Çünkü bu, suçu başkasına atarak geçiştirilecek bir mesele değil. Herkesin payı var bu tablonun içinde. Aile, çocuğuna öfkesini kontrol etmeyi öğretemedi. Okul, gençlere yaşamın değerini anlatamadı. Mahalle, susarak şiddete göz yumdu. Devlet, silahı sokaktan toplayamadı. Bizler de haberleri izleyip iç çekmekle yetindik.
Toplum olarak öfkeyi bastırmayı, konuşarak çözmeyi, empati kurmayı unuttuk. Çocuklarımız artık oyun oynamayı değil, hesap sormayı öğreniyor.
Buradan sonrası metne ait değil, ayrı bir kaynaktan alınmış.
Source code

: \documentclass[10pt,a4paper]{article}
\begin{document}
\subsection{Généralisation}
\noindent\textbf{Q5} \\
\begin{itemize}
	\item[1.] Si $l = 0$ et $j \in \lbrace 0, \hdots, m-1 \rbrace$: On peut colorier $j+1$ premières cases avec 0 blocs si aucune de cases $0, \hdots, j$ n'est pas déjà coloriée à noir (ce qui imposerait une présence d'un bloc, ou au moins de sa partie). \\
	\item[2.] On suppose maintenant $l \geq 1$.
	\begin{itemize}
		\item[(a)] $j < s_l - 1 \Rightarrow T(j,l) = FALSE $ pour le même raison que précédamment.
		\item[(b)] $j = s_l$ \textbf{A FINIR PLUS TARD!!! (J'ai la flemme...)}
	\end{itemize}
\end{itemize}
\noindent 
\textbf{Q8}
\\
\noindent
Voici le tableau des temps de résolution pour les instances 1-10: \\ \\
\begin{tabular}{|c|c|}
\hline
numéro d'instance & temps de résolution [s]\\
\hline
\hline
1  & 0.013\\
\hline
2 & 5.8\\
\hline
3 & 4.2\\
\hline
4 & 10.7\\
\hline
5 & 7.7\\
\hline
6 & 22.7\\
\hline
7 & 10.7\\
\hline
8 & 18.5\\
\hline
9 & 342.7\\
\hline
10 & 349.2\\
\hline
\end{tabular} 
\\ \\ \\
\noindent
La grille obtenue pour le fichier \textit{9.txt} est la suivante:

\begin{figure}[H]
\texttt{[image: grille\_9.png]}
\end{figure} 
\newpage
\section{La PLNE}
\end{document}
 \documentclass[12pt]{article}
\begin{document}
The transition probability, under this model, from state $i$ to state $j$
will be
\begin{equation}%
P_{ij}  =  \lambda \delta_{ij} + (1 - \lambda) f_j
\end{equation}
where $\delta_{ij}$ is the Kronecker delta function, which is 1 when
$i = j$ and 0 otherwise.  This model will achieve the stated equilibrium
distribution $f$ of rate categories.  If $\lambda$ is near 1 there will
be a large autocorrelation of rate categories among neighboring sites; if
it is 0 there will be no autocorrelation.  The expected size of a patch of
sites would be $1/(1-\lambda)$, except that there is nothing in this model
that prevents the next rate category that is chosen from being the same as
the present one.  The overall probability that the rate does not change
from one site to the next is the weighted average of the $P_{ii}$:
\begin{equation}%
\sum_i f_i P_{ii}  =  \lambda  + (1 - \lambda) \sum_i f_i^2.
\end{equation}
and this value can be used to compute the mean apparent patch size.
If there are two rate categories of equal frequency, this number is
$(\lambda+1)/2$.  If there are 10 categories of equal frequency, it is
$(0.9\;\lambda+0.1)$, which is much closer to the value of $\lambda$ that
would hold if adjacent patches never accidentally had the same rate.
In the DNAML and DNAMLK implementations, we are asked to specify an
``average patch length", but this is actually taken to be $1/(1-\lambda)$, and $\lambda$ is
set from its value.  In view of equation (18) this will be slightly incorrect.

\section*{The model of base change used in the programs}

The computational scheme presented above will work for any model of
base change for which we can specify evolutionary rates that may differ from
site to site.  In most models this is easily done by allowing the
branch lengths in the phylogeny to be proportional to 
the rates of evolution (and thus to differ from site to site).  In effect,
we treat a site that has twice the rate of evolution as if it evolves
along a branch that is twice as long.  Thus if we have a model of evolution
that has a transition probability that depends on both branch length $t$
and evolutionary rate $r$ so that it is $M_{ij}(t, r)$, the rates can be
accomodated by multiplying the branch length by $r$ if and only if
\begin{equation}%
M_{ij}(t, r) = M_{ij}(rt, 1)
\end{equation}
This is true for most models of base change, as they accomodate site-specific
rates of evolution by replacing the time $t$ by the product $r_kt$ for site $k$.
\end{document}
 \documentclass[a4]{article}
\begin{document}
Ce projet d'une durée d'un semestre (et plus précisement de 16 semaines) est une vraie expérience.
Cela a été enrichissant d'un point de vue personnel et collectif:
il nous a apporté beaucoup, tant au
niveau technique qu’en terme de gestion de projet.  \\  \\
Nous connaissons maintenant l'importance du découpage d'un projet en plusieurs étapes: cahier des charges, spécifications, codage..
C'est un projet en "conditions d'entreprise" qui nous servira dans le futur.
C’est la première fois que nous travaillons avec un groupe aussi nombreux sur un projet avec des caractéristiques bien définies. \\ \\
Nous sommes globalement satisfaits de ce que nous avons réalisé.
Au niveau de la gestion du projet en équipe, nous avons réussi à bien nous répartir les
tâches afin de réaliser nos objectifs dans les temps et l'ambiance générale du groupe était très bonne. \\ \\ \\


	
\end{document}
Herkesin içinde biriken bu sessiz öfke, artık sokaklarda patlıyor.
O yüzden soruyu bir kez daha sormalıyız ama bu kez gerçekten duyarak:
Biz nerede hata yaptık ve bunu düzeltmek için ne yapıyoruz?
Okullar, aileler, mahalleler, kurumlar… Herkesin bu sorumluluğun bir parçası olduğunu kabul etmesi şart. Yoksa her gün yeni bir ölüm haberiyle uyanmaya devam edeceğiz.
Bu bir “asayiş sorunu” değil sadece, bu bir sosyolojik çöküşün habercisi.
Ve bu gidişat durmazsa, elimizde kalan tek şey sessiz bir şehir ve kayıp bir gençlik olacak.